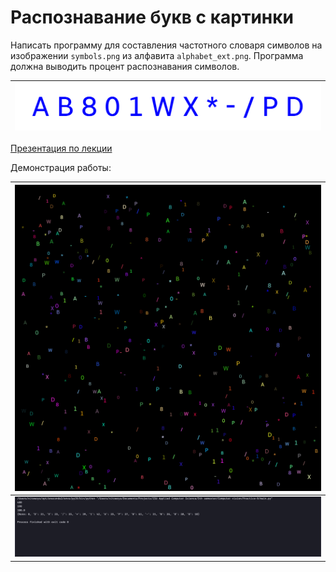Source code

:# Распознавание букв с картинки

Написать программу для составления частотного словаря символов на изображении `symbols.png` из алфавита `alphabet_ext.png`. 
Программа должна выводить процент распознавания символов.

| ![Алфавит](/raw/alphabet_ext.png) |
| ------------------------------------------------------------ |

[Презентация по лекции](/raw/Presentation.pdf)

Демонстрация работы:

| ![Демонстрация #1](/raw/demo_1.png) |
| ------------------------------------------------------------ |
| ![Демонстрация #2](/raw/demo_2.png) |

◇ ◇ ◇ ◇

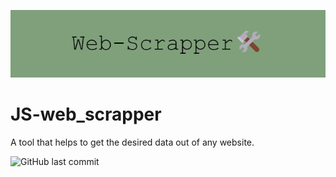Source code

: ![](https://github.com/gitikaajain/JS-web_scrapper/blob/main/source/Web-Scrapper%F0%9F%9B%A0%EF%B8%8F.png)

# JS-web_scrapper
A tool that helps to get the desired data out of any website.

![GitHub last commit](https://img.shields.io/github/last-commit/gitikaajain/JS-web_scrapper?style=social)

◇ ◇ ◇ ◇

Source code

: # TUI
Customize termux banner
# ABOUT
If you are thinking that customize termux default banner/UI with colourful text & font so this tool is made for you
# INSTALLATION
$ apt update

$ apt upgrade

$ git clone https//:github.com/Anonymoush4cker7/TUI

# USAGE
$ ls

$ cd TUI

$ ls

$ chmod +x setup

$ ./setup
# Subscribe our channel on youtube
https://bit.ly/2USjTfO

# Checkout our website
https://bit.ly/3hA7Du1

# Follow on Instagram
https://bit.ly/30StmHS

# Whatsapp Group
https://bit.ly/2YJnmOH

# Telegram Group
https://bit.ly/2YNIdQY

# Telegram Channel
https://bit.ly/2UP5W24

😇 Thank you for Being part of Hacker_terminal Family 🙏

◇ ◇ ◇ ◇

YOUR TASK:
The answer is the run of lines above from the line containing "# Telegram Channel" through the line containing "Hacker_terminal Family 🙏", copied exactly and alone.

OUTPUT FOR THIS TASK:
# Telegram Channel
https://bit.ly/2UP5W24

😇 Thank you for Being part of Hacker_terminal Family 🙏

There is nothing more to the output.